(EXERCISE DATA)
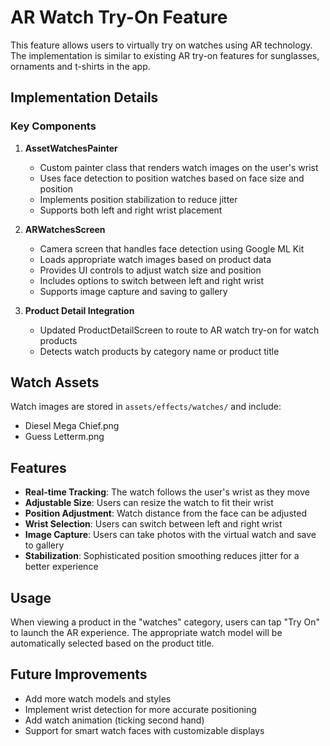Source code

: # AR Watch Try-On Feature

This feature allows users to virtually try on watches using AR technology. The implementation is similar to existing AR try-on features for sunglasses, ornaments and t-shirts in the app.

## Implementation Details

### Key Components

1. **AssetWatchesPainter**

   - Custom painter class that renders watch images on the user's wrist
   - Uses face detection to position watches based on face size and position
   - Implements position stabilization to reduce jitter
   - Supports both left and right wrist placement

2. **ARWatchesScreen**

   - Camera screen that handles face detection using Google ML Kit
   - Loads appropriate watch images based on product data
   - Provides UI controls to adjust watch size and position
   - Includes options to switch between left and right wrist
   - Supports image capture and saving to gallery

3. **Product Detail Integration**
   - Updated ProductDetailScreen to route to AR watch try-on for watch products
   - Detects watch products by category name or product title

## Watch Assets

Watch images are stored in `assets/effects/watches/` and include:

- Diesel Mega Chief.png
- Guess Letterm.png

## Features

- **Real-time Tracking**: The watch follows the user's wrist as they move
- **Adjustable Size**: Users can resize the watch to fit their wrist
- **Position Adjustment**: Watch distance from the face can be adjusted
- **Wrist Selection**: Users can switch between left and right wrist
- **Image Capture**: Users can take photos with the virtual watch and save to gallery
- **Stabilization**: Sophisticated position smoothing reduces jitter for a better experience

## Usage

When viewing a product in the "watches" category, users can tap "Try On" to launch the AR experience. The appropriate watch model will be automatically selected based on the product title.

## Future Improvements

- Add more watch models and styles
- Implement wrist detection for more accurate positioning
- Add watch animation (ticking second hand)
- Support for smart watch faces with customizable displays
(End EXERCISE DATA)
TASK STATEMENT: Copy out the lines above with "switch" in them.

SOLUTION TO THE EXERCISE:
   - Includes options to switch between left and right wrist
- **Wrist Selection**: Users can switch between left and right wrist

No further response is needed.